Presiden baru itu berasal dari partai Janata Vimukti Peramuna (JVP) dan akan memimpin koalisi kiri-tengah baru yang disebut Kekuatan Rakyat Nasional (NPP). JVP mengobarkan dua pemberontakan besar pada awal tahun 1970an dan akhir tahun 1980an, yang mengakibatkan hilangnya puluhan ribu nyawa dan kekerasan skala besar yang dilakukan oleh JVP dan negara. Namun, partai ini telah berkembang jauh dari perpaduan antara Marxisme-Leninisme revolusioner dan nasionalisme etnis Sinhala, dan telah beralih ke arus utama yang berhaluan tengah. Partai ini mempunyai akar di daerah pedesaan di bagian selatan negara tersebut, namun partai ini membangun basis di pinggiran kota dan kota-kota kecil, dan juga menarik dukungan kelas menengah dengan mengangkat isu korupsi. Kemampuan mereka untuk merebut kekuasaan negara melalui pemilu bergantung pada krisis ekonomi yang belum pernah terjadi sebelumnya karena mereka dengan sabar menunggu arah politik berubah.
Namun kemenangan tersebut terjadi pada saat yang tidak menyenangkan, karena negara yang bangkrut ini harus melakukan langkah-langkah penghematan yang ketat sejalan dengan kebijakannya. Ketentuan perjanjian dengan Dana Moneter Internasional (IMF) yang berbasis di Washington Lembaga keuangan yang telah lama mempromosikan pemotongan kesejahteraan sosial di negara-negara berkembang atas nama kebebasan pasar.

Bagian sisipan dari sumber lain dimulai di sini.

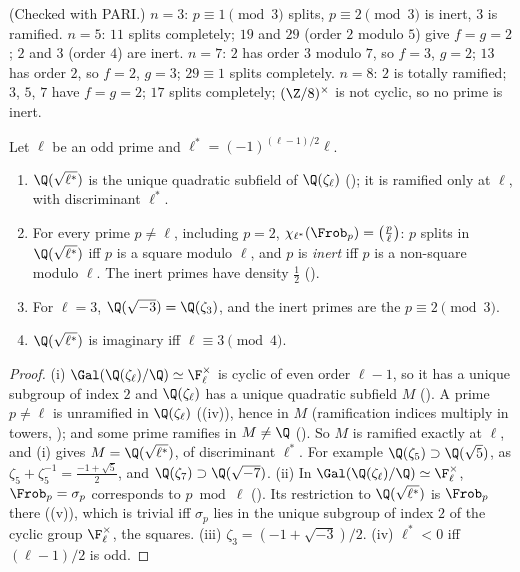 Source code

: \begin{example}\label{ex:ant:cyclotomicexamples}
(Checked with PARI.) $n=3$: $p\equiv1\pmod3$ splits, $p\equiv2\pmod3$ is inert, $3$ is ramified. $n=5$: $11$ splits completely; $19$ and $29$ (order $2$
modulo $5$) give $f=g=2$; $2$ and $3$ (order $4$) are inert. $n=7$: $2$ has order $3$ modulo $7$, so $f=3$, $g=2$; $13$ has order $2$, so $f=2$, $g=3$; $29\equiv1$
splits completely. $n=8$: $2$ is totally ramified; $3$, $5$, $7$ have $f=g=2$; $17$ splits completely; $(\Z/8)^\times$ is not cyclic, so no prime is inert.
\end{example}

\begin{proposition}[$\Q(\sqrt{\ell^*})$]\label{prop:ant:sqrtlstar}
Let $\ell$ be an odd prime and $\ell^*=(-1)^{(\ell-1)/2}\ell$.
\begin{enumerate}[label=(\roman*)]
\item $\Q(\sqrt{\ell^*})$ is the unique quadratic subfield of $\Q(\zeta_\ell)$ (); it is ramified only at $\ell$, with discriminant $\ell^*$.
\item For every prime $p\ne\ell$, including $p=2$, $\chi_{\ell^*}(\Frob_p)=\bigl(\frac p\ell\bigr)$: $p$ splits in $\Q(\sqrt{\ell^*})$ iff $p$ is a square modulo $\ell$, and
$p$ is \emph{inert} iff $p$ is a non-square modulo $\ell$. The inert primes have density $\frac12$ ().
\item For $\ell=3$, $\Q(\sqrt{-3})=\Q(\zeta_3)$, and the inert primes are the $p\equiv2\pmod3$.
\item $\Q(\sqrt{\ell^*})$ is imaginary iff $\ell\equiv3\pmod4$.
\end{enumerate}
\end{proposition}

\begin{proof}
(i) $\Gal(\Q(\zeta_\ell)/\Q)\simeq\F_\ell^\times$ is cyclic of even order $\ell-1$, so it has a unique subgroup of index $2$ and $\Q(\zeta_\ell)$ has a unique quadratic
subfield $M$ (). A prime $p\ne\ell$ is unramified in $\Q(\zeta_\ell)$ ((iv)), hence in $M$ (ramification indices
multiply in towers, ); and some prime ramifies in $M\ne\Q$ (). So $M$ is ramified exactly at $\ell$, and
(i) gives $M=\Q(\sqrt{\ell^*})$, of discriminant $\ell^*$. For example $\Q(\zeta_5)\supset\Q(\sqrt5)$, as $\zeta_5+\zeta_5^{-1}=\frac{-1+\sqrt5}2$, and
$\Q(\zeta_7)\supset\Q(\sqrt{-7})$. (ii) In $\Gal(\Q(\zeta_\ell)/\Q)\simeq\F_\ell^\times$, $\Frob_p=\sigma_p$ corresponds to $p\bmod\ell$
(). Its restriction to $\Q(\sqrt{\ell^*})$ is $\Frob_p$ there ((v)), which is trivial iff $\sigma_p$ lies in
the unique subgroup of index $2$ of the cyclic group $\F_\ell^\times$, the squares. (iii) $\zeta_3=(-1+\sqrt{-3})/2$. (iv) $\ell^*<0$ iff $(\ell-1)/2$ is odd.
\end{proof}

Pemerintahan sebelumnya bahkan tidak mempertimbangkan untuk menegosiasikan persyaratan dengan IMF. Karena terlalu bersemangat untuk tunduk di hadapan kekuatan-kekuatan dunia, negara ini menjalankan perekonomiannya dengan setia mengikuti tolok ukur dan rekomendasi lembaga-lembaga Barat. Meskipun kebijakan-kebijakan ekonomi ini menguntungkan kelompok elit dalam negeri, kebijakan-kebijakan tersebut juga meningkatkan pajak pertambahan nilai, harga pasar energi, dan menambah beban masyarakat. Upah riil berkurang setengahnya bagi banyak orang dan biaya hidup menjadi dua kali lipat Semua menyerang para pekerja. Memenuhi Analisis Keberlanjutan Utang (DSA) IMF juga memerlukan restrukturisasi utang dalam negeri yang didorong oleh pemegang obligasi internasional, termasuk dana lindung nilai besar dan lembaga keuangan lainnya. Artinya pekerja seperti pekerja garmen dan pemetik teh akan kehilangan manfaat pensiunnya selama 16 tahun ke depan. setengah nilainya. Sementara itu, investor kaya di sektor keuangan bebas dari hukuman, sehingga investasi mereka tidak tersentuh.

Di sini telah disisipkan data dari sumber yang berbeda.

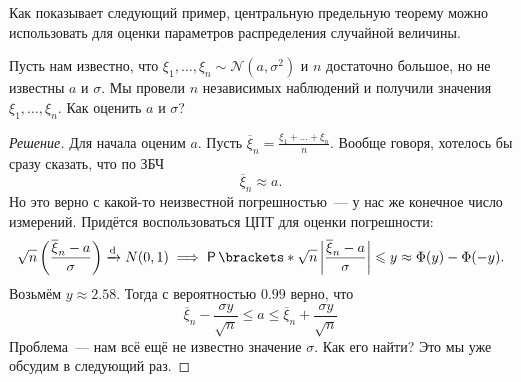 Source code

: Как показывает следующий пример, центральную предельную теорему можно 
использовать для оценки параметров распределения случайной величины.
\begin{example}
	Пусть нам известно, что \(\xi_{1}, \dots, \xi_{n} \sim \mathcal{N}(a, 
	\sigma^2)\) и \(n\) достаточно большое, но не известны \(a\) и \(\sigma\). 
	Мы провели \(n\) независимых наблюдений и получили значения \(\xi_{1}, 
	\dots, \xi_{n}\). Как оценить \(a\) и \(\sigma\)?
\end{example}
\begin{proof}[Решение]
	Для начала оценим \(a\). Пусть \(\overline{\xi}_n = \frac{\xi_{1} + \dots + 
	\xi_{n}}{n}\). Вообще говоря, хотелось бы сразу сказать, что по ЗБЧ
	\[
		\overline{\xi}_n \approx a.
	\]
	Но это верно с какой-то неизвестной погрешностью~--- у нас же конечное 
	число измерений. Придётся воспользоваться ЦПТ для оценки погрешности:
	\[
		\sqrt{n}\left(\frac{\overline{\xi}_n - a}{\sigma}\right) \dto N(0, 1) 
		\implies \Pr{\sqrt{n}\left|\frac{\overline{\xi}_n - a}{\sigma}\right| 
		\leq y} \approx \Phi(y) - \Phi(-y).
	\]
	Возьмём \(y \approx 2.58\). Тогда с вероятностью \(0.99\) верно, что
	\[
		\overline{\xi}_n - \frac{\sigma y}{\sqrt{n}} \leq a \leq 
		\overline{\xi}_n + \frac{\sigma y}{\sqrt{n}}
	\]
	Проблема~--- нам всё ещё не известно значение \(\sigma\). Как его найти? 
	Это мы уже обсудим в следующий раз.
\end{proof}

Tantangan utama sebelum Dissanayake adalah Dapatkan perjanjian IMF yang lebih baik. Dan ketegangan antara presiden baru yang menginginkan perubahan sosial dan mantan presiden IMF yang tetap berkomitmen terhadap kepentingan keuangan dan pasar global kemungkinan akan terjadi dalam beberapa minggu dan bulan mendatang.
Dengan Sri Lanka yang akan menghadapi pemilihan parlemen dalam tujuh minggu mendatang, kekuatan Dissanayake di parlemen dan kemampuannya untuk membangun konsensus nasional akan menentukan kekuatan negosiasinya dengan IMF dan sejauh mana ia dapat mempertahankan kendali atas para elit negara tersebut akan ditentukan. teluk.
Inti dari setiap renegosiasi adalah tujuan IMF. Oleh karena itu, Sri Lanka perlu mengurangi utang publiknya hingga 95% PDB dan harus membelanjakan 4,5% PDB setiap tahunnya untuk pembayaran utang luar negeri setelah program IMF berakhir. Ini setara dengan 30% dari total pendapatan pemerintah Melanjutkan pembayaran utang – sebuah skenario bagus bagi para kreditor Sri Lanka, terutama para pemegang obligasi internasional yang mempunyai utang sebesar $12,55 miliar. Namun, dengan sedikitnya keringanan utang yang diberikan, kenyataannya Sri Lanka bisa saja gagal membayar utangnya lagi.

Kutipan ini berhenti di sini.